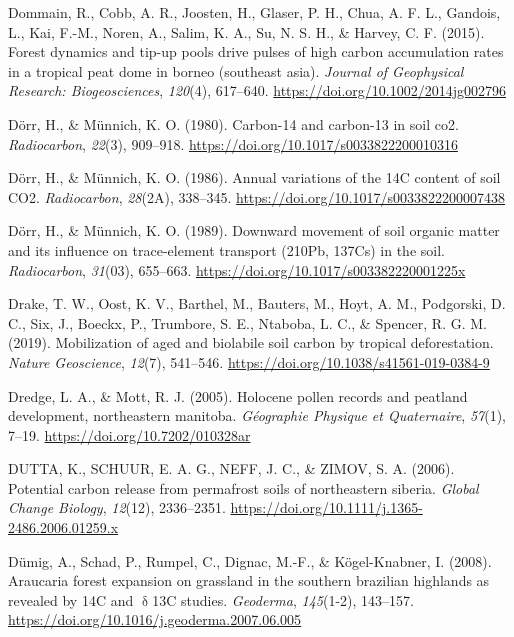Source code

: \documentclass[]{article}
\begin{document}
\leavevmode\hypertarget{ref-Dommain_2015}{}%
Dommain, R., Cobb, A. R., Joosten, H., Glaser, P. H., Chua, A. F. L.,
Gandois, L., Kai, F.-M., Noren, A., Salim, K. A., Su\textquotesingleut,
N. S. H., \& Harvey, C. F. (2015). Forest dynamics and tip-up pools
drive pulses of high carbon accumulation rates in a tropical peat dome
in borneo (southeast asia). \emph{Journal of Geophysical Research:
Biogeosciences}, \emph{120}(4), 617--640.
\url{https://doi.org/10.1002/2014jg002796}

\leavevmode\hypertarget{ref-D_rr_1980}{}%
Dörr, H., \& Münnich, K. O. (1980). Carbon-14 and carbon-13 in soil co2.
\emph{Radiocarbon}, \emph{22}(3), 909--918.
\url{https://doi.org/10.1017/s0033822200010316}

\leavevmode\hypertarget{ref-D_rr_1986}{}%
Dörr, H., \& Münnich, K. O. (1986). Annual variations of the 14C content
of soil CO2. \emph{Radiocarbon}, \emph{28}(2A), 338--345.
\url{https://doi.org/10.1017/s0033822200007438}

\leavevmode\hypertarget{ref-D_rr_1989}{}%
Dörr, H., \& Münnich, K. O. (1989). Downward movement of soil organic
matter and its influence on trace-element transport (210Pb, 137Cs) in
the soil. \emph{Radiocarbon}, \emph{31}(03), 655--663.
\url{https://doi.org/10.1017/s003382220001225x}

\leavevmode\hypertarget{ref-Drake_2019}{}%
Drake, T. W., Oost, K. V., Barthel, M., Bauters, M., Hoyt, A. M.,
Podgorski, D. C., Six, J., Boeckx, P., Trumbore, S. E., Ntaboba, L. C.,
\& Spencer, R. G. M. (2019). Mobilization of aged and biolabile soil
carbon by tropical deforestation. \emph{Nature Geoscience},
\emph{12}(7), 541--546. \url{https://doi.org/10.1038/s41561-019-0384-9}

\leavevmode\hypertarget{ref-Dredge_2005}{}%
Dredge, L. A., \& Mott, R. J. (2005). Holocene pollen records and
peatland development, northeastern manitoba. \emph{Géographie Physique
et Quaternaire}, \emph{57}(1), 7--19.
\url{https://doi.org/10.7202/010328ar}

\leavevmode\hypertarget{ref-DUTTA_2006}{}%
DUTTA, K., SCHUUR, E. A. G., NEFF, J. C., \& ZIMOV, S. A. (2006).
Potential carbon release from permafrost soils of northeastern siberia.
\emph{Global Change Biology}, \emph{12}(12), 2336--2351.
\url{https://doi.org/10.1111/j.1365-2486.2006.01259.x}

\leavevmode\hypertarget{ref-D_mig_2008}{}%
Dümig, A., Schad, P., Rumpel, C., Dignac, M.-F., \& Kögel-Knabner, I.
(2008). Araucaria forest expansion on grassland in the southern
brazilian highlands as revealed by 14C and \(\updelta\)13C studies.
\emph{Geoderma}, \emph{145}(1-2), 143--157.
\url{https://doi.org/10.1016/j.geoderma.2007.06.005}
\end{document}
++++++++
> _Exercise brief_
Do not include the images; transcribe the rest of the listing exactly.

> _Answer area_
Source code

: \documentclass[]{article}
\begin{document}
\leavevmode\hypertarget{ref-Dommain_2015}{}%
Dommain, R., Cobb, A. R., Joosten, H., Glaser, P. H., Chua, A. F. L.,
Gandois, L., Kai, F.-M., Noren, A., Salim, K. A., Su\textquotesingleut,
N. S. H., \& Harvey, C. F. (2015). Forest dynamics and tip-up pools
drive pulses of high carbon accumulation rates in a tropical peat dome
in borneo (southeast asia). \emph{Journal of Geophysical Research:
Biogeosciences}, \emph{120}(4), 617--640.
\url{https://doi.org/10.1002/2014jg002796}

\leavevmode\hypertarget{ref-D_rr_1980}{}%
Dörr, H., \& Münnich, K. O. (1980). Carbon-14 and carbon-13 in soil co2.
\emph{Radiocarbon}, \emph{22}(3), 909--918.
\url{https://doi.org/10.1017/s0033822200010316}

\leavevmode\hypertarget{ref-D_rr_1986}{}%
Dörr, H., \& Münnich, K. O. (1986). Annual variations of the 14C content
of soil CO2. \emph{Radiocarbon}, \emph{28}(2A), 338--345.
\url{https://doi.org/10.1017/s0033822200007438}

\leavevmode\hypertarget{ref-D_rr_1989}{}%
Dörr, H., \& Münnich, K. O. (1989). Downward movement of soil organic
matter and its influence on trace-element transport (210Pb, 137Cs) in
the soil. \emph{Radiocarbon}, \emph{31}(03), 655--663.
\url{https://doi.org/10.1017/s003382220001225x}

\leavevmode\hypertarget{ref-Drake_2019}{}%
Drake, T. W., Oost, K. V., Barthel, M., Bauters, M., Hoyt, A. M.,
Podgorski, D. C., Six, J., Boeckx, P., Trumbore, S. E., Ntaboba, L. C.,
\& Spencer, R. G. M. (2019). Mobilization of aged and biolabile soil
carbon by tropical deforestation. \emph{Nature Geoscience},
\emph{12}(7), 541--546. \url{https://doi.org/10.1038/s41561-019-0384-9}

\leavevmode\hypertarget{ref-Dredge_2005}{}%
Dredge, L. A., \& Mott, R. J. (2005). Holocene pollen records and
peatland development, northeastern manitoba. \emph{Géographie Physique
et Quaternaire}, \emph{57}(1), 7--19.
\url{https://doi.org/10.7202/010328ar}

\leavevmode\hypertarget{ref-DUTTA_2006}{}%
DUTTA, K., SCHUUR, E. A. G., NEFF, J. C., \& ZIMOV, S. A. (2006).
Potential carbon release from permafrost soils of northeastern siberia.
\emph{Global Change Biology}, \emph{12}(12), 2336--2351.
\url{https://doi.org/10.1111/j.1365-2486.2006.01259.x}

\leavevmode\hypertarget{ref-D_mig_2008}{}%
Dümig, A., Schad, P., Rumpel, C., Dignac, M.-F., \& Kögel-Knabner, I.
(2008). Araucaria forest expansion on grassland in the southern
brazilian highlands as revealed by 14C and \(\updelta\)13C studies.
\emph{Geoderma}, \emph{145}(1-2), 143--157.
\url{https://doi.org/10.1016/j.geoderma.2007.06.005}
\end{document}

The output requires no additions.